Photo by: Julie Leafe
A Hello top-up card is displayed for sale along with competing brands Metfone and Cellcard in Phnom Penh.
A Hello top-up card is displayed for sale along with competing brands Metfone and Cellcard in Phnom Penh.
via Khmer NZ
Thursday, 26 August 2010 15:01 Jeremy Mullins
MALAYSIA-based Axiata Group saw revenue at Cambodian mobile subsidiary Hello decline 14 percent compared to the second quarter of last year, even as the firm’s global revenue rose 19 percent.
Declining revenue is a condition shared by most of Cambodia’s mobile operators, Hello Chief Executive Officer Simon Perkins said yesterday.
“It’s the same situation for all in this environment,” he said.
He said that intense competition in the mobile-phone sector was negatively affecting Hello’s bottom line.
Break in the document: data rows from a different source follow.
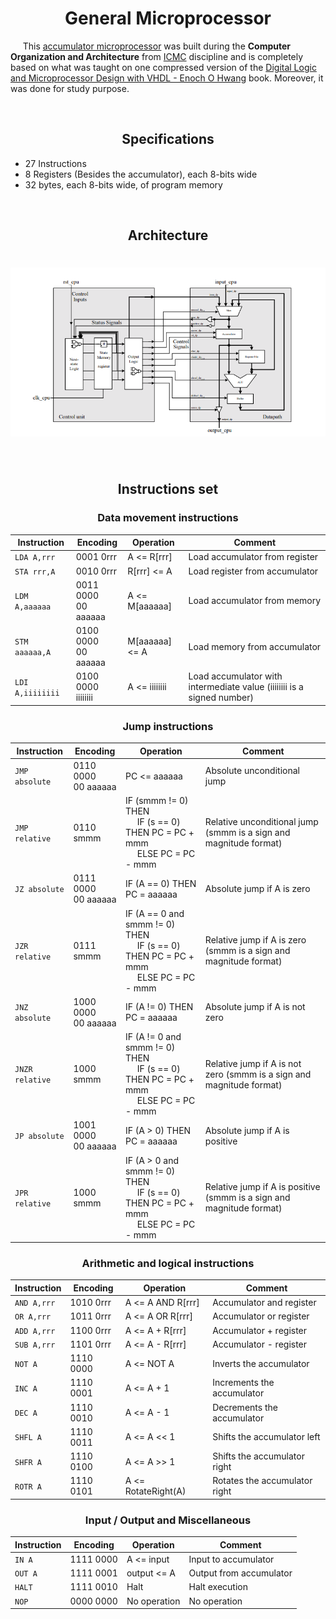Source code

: <h1 align="center">General Microprocessor</h1>

<p>&nbsp;&nbsp;&nbsp;&nbsp; This <a target="_blank" href="https://en.wikipedia.org/wiki/Accumulator_(computing)">accumulator microprocessor<a> was built during the <b>Computer Organization and Architecture</b> from <a href="https://www.icmc.usp.br/" target="_blank">ICMC</a> discipline and is completely based on what was taught on one compressed version of the <a target="_blank" href="https://www.amazon.com.br/Digital-Logic-Microprocessor-Design-VHDL/dp/0534465935">Digital Logic and Microprocessor Design with VHDL - Enoch O Hwang</a> book. Moreover, it was done for study purpose.</p>

<br>

<h2 align="center">Specifications</h2>

- 27 Instructions
- 8 Registers (Besides the accumulator), each 8-bits wide
- 32 bytes, each 8-bits wide, of program memory

<br>

<h2 align="center">Architecture</h2>

<h1 align="center"><img src=".github/architecture.png" /></h1>

<br>

<h2 align="center">Instructions set</h2>

<h3 align="center">Data movement instructions</h3>

| Instruction      | Encoding                 | Operation      | Comment                                                                |
| ---------------- | ------------------------ | -------------- | ---------------------------------------------------------------------- |
| `LDA A,rrr`      | 0001 0rrr                | A <= R[rrr]    | Load accumulator from register                                         |
| `STA rrr,A`      | 0010 0rrr                | R[rrr] <= A    | Load register from accumulator                                         |
| `LDM A,aaaaaa`   | 0011 0000 <br> 00 aaaaaa | A <= M[aaaaaa] | Load accumulator from memory                                           |
| `STM aaaaaa,A`   | 0100 0000 <br> 00 aaaaaa | M[aaaaaa] <= A | Load memory from accumulator                                           |
| `LDI A,iiiiiiii` | 0100 0000 <br> iiiiiiii  | A <= iiiiiiii  | Load accumulator with intermediate value (iiiiiiii is a signed number) |

<h3 align="center">Jump instructions</h3>

| Instruction     | Encoding                 | Operation                                                                                                                                    | Comment                                                              |
| --------------- | ------------------------ | -------------------------------------------------------------------------------------------------------------------------------------------- | -------------------------------------------------------------------- |
| `JMP absolute`  | 0110 0000 <br> 00 aaaaaa | PC <= aaaaaa                                                                                                                                 | Absolute unconditional jump                                          |
| `JMP relative`  | 0110 smmm                | IF (smmm != 0) THEN <br> &nbsp;&nbsp;&nbsp;&nbsp; IF (s == 0) THEN PC = PC + mmm <br> &nbsp;&nbsp;&nbsp;&nbsp; ELSE PC = PC - mmm            | Relative unconditional jump (smmm is a sign and magnitude format)    |
| `JZ absolute`   | 0111 0000 <br> 00 aaaaaa | IF (A == 0) THEN PC = aaaaaa                                                                                                                 | Absolute jump if A is zero                                           |
| `JZR relative`  | 0111 smmm                | IF (A == 0 and smmm != 0) THEN <br> &nbsp;&nbsp;&nbsp;&nbsp; IF (s == 0) THEN PC = PC + mmm <br> &nbsp;&nbsp;&nbsp;&nbsp; ELSE PC = PC - mmm | Relative jump if A is zero (smmm is a sign and magnitude format)     |
| `JNZ absolute`  | 1000 0000 <br> 00 aaaaaa | IF (A != 0) THEN PC = aaaaaa                                                                                                                 | Absolute jump if A is not zero                                       |
| `JNZR relative` | 1000 smmm                | IF (A != 0 and smmm != 0) THEN <br> &nbsp;&nbsp;&nbsp;&nbsp; IF (s == 0) THEN PC = PC + mmm <br> &nbsp;&nbsp;&nbsp;&nbsp; ELSE PC = PC - mmm | Relative jump if A is not zero (smmm is a sign and magnitude format) |
| `JP absolute`   | 1001 0000 <br> 00 aaaaaa | IF (A > 0) THEN PC = aaaaaa                                                                                                                  | Absolute jump if A is positive                                       |
| `JPR relative`  | 1000 smmm                | IF (A > 0 and smmm != 0) THEN <br> &nbsp;&nbsp;&nbsp;&nbsp; IF (s == 0) THEN PC = PC + mmm <br> &nbsp;&nbsp;&nbsp;&nbsp; ELSE PC = PC - mmm  | Relative jump if A is positive (smmm is a sign and magnitude format) |

<h3 align="center">Arithmetic and logical instructions</h3>

| Instruction | Encoding  | Operation           | Comment                       |
| ----------- | --------- | ------------------- | ----------------------------- |
| `AND A,rrr` | 1010 0rrr | A <= A AND R[rrr]   | Accumulator and register      |
| `OR A,rrr`  | 1011 0rrr | A <= A OR R[rrr]    | Accumulator or register       |
| `ADD A,rrr` | 1100 0rrr | A <= A + R[rrr]     | Accumulator + register        |
| `SUB A,rrr` | 1101 0rrr | A <= A - R[rrr]     | Accumulator - register        |
| `NOT A`     | 1110 0000 | A <= NOT A          | Inverts the accumulator       |
| `INC A`     | 1110 0001 | A <= A + 1          | Increments the accumulator    |
| `DEC A`     | 1110 0010 | A <= A - 1          | Decrements the accumulator    |
| `SHFL A`    | 1110 0011 | A <= A << 1         | Shifts the accumulator left   |
| `SHFR A`    | 1110 0100 | A <= A >> 1         | Shifts the accumulator right  |
| `ROTR A`    | 1110 0101 | A <= RotateRight(A) | Rotates the accumulator right |

<h3 align="center">Input / Output and Miscellaneous</h3>

| Instruction | Encoding  | Operation    | Comment                 |
| ----------- | --------- | ------------ | ----------------------- |
| `IN A`      | 1111 0000 | A <= input   | Input to accumulator    |
| `OUT A`     | 1111 0001 | output <= A  | Output from accumulator |
| `HALT`      | 1111 0010 | Halt         | Halt execution          |
| `NOP`       | 0000 0000 | No operation | No operation            |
Cambodia’s mobile-phone sector is generally considered overcrowded.
Nine operators provide mobile-phone services in a market that experts have said could support at most four or five.
This year, Hello has conducted a “cleanup of non-revenue generating SIM” that led to a 46 percent drop – on paper – in quarter-on-quarter subscriber numbers, according to a presentation accompanying yesterday’s statement of results.
Statistics from the Ministry of Posts and Telecommunications obtained previously showed the firm slid from third spot to fourth in the market in terms of active domestic subscribers, from 910,077 in March to 491,146 at the end of June.
“Competitive pressure impacted revenue ... [and] cost-control tightened further,” Axiata said yesterday.
It also said that Hello’s profits had dropped 10 percent last quarter compared to the previous quarter, though it did not attach a figure.
Axiata turned a global profit of US$214.58 million during the April-to-July quarter, up 18 percent from $181.72 million for the same quarter in 2009.
Its revenues also increased 19.6 percent to $1.22 billion from $1.02 billion during the same period.
But Axiata struck an optimistic tone for the remainder of the year.
It said in a press release that a balance needed to be made between future growth and immediate profits.
“In some cases, we need to reinvest our profits to ensure we can compete effectively and grow our future revenue,” Axiata Chairman Azman Mokhtar said in the release.